Sunday, May 16, 2010
Human skull found near St. Anne, Manitoba
Police launched an investigation to determine the identity of human remains after a dog uncovered a skull in the rural municipality of Ste. Anne.
RCMP Sgt. Line Karpish said an area resident contacted police late Thursday after his dog found a human skull on his farm. Karpish said officers from the major crime unit in Winnipeg were dispatched, along with members of the search and rescue unit to comb the property for any further evidence of remains.
"They came in to do a more extensive search and did end up finding more bones. So then our identification unit became involved," Karpish said.
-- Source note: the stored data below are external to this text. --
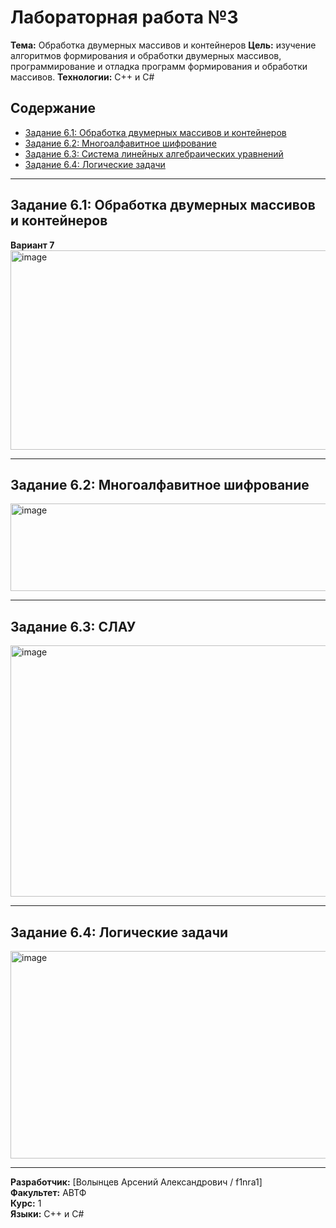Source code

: # Лабораторная работа №3

**Тема:** Обработка двумерных массивов и контейнеров
**Цель:** изучение алгоритмов формирования и обработки двумерных массивов, программирование и отладка программ формирования и обработки массивов.
**Технологии:** C++ и C#  

## Содержание

- [Задание 6.1: Обработка двумерных массивов и контейнеров](#задание-61-обработка-двумерных-массивов-и-контейнеров)
- [Задание 6.2: Многоалфавитное шифрование](#задание-62-многоалфавитное-шифрование)
- [Задание 6.3: Система линейных алгебраических уравнений](#задание-63-слау)
- [Задание 6.4: Логические задачи](#задание-64-логические-задачи)

---

## Задание 6.1: Обработка двумерных массивов и контейнеров

**Вариант 7**
<img width="596" height="319" alt="image" src="https://github.com/user-attachments/assets/55bb3bf5-2d54-41a5-9610-2aae56421590" />

---

## Задание 6.2: Многоалфавитное шифрование

<img width="600" height="140" alt="image" src="https://github.com/user-attachments/assets/ca3e409d-65c7-48db-a843-527d313beb5d" />


---

## Задание 6.3: СЛАУ

<img width="591" height="402" alt="image" src="https://github.com/user-attachments/assets/2d004db6-bd98-4c2d-bbd5-e53e8b24924d" />


---

## Задание 6.4: Логические задачи

<img width="592" height="332" alt="image" src="https://github.com/user-attachments/assets/80f31060-aada-454a-a0aa-636d63a7ed8b" />

---

**Разработчик:** [Волынцев Арсений Александрович / f1nra1]  
**Факультет:** АВТФ  
**Курс:** 1  
**Языки:** C++ и C#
At the scene on Saturday, ribbons of red tape were woven between trees and dense brush that line the road, which runs through the Lilac campground and looks onto the Trans-Canada Highway. Neighbours peeped out at media from behind their fences.
The discovery prompted area residents to speculate the bones could belong to Christine Jack, a 33-year-old mother of two who disappeared from her home in Winnipeg's St. Vital neighbourhood on Dec. 17, 1988.
At that time, police searched the same area in Ste. Anne after residents said they saw someone driving a vehicle similar to Jack's the night of her disappearance. Her body was never found.
Jack's husband, former Winnipeg Blue Bomber receiver Brian Jack, was charged with his wife's murder but ultimately walked free following three high-profile trials and a decision by the Supreme Court of Canada that he couldn't be tried again.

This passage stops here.